## [EXERCISE]
Write out, word for word, every line in the data below from the one containing "Il existe plusieurs" to the one containing "paramètres spécifiques à votre base de données.", both of them included.

## [DATA SHOWN]
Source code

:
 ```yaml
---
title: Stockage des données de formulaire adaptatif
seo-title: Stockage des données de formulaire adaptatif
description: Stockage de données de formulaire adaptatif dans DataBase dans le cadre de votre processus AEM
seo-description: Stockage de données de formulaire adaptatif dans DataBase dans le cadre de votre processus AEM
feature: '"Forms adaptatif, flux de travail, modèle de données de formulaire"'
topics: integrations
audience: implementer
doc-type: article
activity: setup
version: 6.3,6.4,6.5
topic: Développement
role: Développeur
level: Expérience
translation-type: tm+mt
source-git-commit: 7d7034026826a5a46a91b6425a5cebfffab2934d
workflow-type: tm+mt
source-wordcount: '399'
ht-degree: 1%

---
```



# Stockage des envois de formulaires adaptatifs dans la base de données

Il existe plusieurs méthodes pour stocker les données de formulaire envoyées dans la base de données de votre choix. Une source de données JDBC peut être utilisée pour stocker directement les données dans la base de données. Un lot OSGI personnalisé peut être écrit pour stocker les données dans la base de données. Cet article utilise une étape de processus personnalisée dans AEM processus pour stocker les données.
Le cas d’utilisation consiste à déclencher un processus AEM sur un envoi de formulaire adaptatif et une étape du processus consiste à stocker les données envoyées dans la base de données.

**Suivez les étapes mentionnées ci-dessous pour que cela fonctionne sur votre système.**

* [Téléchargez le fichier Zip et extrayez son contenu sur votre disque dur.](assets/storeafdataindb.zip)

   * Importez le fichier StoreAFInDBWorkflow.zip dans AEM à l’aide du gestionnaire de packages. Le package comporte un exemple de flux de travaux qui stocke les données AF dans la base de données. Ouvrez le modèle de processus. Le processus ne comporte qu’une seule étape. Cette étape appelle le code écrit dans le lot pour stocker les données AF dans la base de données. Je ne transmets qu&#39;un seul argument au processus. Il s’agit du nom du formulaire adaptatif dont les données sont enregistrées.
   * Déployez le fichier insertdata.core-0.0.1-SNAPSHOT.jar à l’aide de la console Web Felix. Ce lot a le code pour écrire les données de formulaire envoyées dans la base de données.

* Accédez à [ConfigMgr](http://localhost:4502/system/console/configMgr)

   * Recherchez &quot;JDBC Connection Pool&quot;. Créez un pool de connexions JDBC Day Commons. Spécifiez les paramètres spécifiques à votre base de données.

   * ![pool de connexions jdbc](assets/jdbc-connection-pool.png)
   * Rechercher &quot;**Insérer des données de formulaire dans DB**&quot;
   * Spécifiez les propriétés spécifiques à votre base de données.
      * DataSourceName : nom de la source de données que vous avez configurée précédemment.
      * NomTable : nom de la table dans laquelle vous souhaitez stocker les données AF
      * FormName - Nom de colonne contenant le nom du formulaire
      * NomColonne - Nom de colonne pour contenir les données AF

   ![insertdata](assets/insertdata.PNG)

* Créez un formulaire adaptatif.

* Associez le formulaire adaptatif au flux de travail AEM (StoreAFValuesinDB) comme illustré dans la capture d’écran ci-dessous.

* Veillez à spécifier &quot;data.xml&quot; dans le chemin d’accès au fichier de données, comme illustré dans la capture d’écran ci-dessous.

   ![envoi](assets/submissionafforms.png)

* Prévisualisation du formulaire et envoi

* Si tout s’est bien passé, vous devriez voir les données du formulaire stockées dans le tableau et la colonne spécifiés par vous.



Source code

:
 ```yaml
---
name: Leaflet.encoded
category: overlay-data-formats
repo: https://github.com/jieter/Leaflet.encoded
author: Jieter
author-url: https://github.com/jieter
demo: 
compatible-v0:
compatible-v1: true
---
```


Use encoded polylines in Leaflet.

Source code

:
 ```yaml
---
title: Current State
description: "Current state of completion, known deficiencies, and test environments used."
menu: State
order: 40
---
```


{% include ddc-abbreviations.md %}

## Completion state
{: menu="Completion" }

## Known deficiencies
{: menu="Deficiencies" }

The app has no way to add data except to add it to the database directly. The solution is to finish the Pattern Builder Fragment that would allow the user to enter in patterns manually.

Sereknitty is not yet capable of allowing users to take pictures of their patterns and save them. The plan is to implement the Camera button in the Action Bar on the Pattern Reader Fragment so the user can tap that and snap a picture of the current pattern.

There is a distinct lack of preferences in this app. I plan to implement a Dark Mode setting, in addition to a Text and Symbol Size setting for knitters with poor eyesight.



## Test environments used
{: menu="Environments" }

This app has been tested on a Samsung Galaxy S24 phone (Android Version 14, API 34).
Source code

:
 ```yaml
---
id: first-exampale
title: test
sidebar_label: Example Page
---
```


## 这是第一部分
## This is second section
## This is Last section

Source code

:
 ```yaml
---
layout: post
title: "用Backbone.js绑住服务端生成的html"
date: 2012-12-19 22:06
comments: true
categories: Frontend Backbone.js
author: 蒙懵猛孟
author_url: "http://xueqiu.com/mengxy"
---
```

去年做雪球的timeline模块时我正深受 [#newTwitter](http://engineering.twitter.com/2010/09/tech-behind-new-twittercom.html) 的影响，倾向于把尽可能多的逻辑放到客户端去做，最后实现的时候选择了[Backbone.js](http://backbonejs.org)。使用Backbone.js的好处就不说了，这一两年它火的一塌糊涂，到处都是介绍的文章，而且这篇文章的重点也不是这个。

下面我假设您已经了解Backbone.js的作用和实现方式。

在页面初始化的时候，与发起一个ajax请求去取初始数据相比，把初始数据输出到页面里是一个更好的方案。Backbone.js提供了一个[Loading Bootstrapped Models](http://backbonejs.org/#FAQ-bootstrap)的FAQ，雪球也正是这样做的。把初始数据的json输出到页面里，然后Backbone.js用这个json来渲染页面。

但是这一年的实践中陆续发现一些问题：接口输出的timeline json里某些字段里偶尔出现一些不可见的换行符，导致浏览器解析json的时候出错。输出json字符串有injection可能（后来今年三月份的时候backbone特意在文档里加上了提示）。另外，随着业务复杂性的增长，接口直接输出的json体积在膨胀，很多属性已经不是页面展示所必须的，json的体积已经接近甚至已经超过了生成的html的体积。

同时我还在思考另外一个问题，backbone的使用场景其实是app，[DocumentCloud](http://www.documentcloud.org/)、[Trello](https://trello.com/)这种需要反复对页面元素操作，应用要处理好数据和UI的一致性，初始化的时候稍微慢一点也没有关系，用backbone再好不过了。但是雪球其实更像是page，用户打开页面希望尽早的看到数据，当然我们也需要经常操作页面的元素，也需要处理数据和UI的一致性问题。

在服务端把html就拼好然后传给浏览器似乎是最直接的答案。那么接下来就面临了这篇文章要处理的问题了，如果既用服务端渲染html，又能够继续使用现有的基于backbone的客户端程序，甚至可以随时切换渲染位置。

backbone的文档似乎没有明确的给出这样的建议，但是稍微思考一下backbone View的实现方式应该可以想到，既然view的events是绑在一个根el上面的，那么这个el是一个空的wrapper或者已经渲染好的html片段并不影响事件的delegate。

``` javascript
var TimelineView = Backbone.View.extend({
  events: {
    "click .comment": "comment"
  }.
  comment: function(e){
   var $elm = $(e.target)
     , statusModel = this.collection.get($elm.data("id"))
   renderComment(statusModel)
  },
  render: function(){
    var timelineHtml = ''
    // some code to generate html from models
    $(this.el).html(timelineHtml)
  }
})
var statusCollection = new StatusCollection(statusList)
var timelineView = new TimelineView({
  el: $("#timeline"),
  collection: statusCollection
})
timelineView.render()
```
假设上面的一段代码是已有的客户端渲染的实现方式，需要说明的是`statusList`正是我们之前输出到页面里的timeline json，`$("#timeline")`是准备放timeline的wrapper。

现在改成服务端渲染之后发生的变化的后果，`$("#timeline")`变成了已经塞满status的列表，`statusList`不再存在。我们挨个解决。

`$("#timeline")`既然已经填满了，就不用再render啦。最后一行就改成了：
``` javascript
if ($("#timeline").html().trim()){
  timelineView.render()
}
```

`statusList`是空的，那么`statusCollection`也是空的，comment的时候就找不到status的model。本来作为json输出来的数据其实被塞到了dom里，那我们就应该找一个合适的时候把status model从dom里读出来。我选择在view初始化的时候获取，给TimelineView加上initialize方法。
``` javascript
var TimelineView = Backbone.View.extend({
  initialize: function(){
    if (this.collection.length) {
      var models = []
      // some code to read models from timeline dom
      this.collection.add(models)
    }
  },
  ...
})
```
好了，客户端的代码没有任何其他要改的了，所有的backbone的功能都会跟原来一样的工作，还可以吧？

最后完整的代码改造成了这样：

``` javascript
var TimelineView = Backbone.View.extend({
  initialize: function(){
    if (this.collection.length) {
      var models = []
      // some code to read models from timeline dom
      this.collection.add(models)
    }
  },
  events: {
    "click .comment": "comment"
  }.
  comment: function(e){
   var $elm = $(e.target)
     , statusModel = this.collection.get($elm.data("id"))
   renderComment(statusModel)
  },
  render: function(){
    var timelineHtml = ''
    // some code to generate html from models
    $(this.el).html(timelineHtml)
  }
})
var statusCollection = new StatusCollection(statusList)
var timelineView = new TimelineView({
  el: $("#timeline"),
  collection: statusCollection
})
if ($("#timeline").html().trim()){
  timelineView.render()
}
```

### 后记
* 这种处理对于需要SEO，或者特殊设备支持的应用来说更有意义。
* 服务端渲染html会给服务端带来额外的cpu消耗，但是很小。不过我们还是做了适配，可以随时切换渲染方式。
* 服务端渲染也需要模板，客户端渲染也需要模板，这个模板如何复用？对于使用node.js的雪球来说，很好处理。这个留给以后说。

## [ANSWER TO THIS TASK]
Il existe plusieurs méthodes pour stocker les données de formulaire envoyées dans la base de données de votre choix. Une source de données JDBC peut être utilisée pour stocker directement les données dans la base de données. Un lot OSGI personnalisé peut être écrit pour stocker les données dans la base de données. Cet article utilise une étape de processus personnalisée dans AEM processus pour stocker les données.
Le cas d’utilisation consiste à déclencher un processus AEM sur un envoi de formulaire adaptatif et une étape du processus consiste à stocker les données envoyées dans la base de données.

**Suivez les étapes mentionnées ci-dessous pour que cela fonctionne sur votre système.**

* [Téléchargez le fichier Zip et extrayez son contenu sur votre disque dur.](assets/storeafdataindb.zip)

   * Importez le fichier StoreAFInDBWorkflow.zip dans AEM à l’aide du gestionnaire de packages. Le package comporte un exemple de flux de travaux qui stocke les données AF dans la base de données. Ouvrez le modèle de processus. Le processus ne comporte qu’une seule étape. Cette étape appelle le code écrit dans le lot pour stocker les données AF dans la base de données. Je ne transmets qu&#39;un seul argument au processus. Il s’agit du nom du formulaire adaptatif dont les données sont enregistrées.
   * Déployez le fichier insertdata.core-0.0.1-SNAPSHOT.jar à l’aide de la console Web Felix. Ce lot a le code pour écrire les données de formulaire envoyées dans la base de données.

* Accédez à [ConfigMgr](http://localhost:4502/system/console/configMgr)

   * Recherchez &quot;JDBC Connection Pool&quot;. Créez un pool de connexions JDBC Day Commons. Spécifiez les paramètres spécifiques à votre base de données.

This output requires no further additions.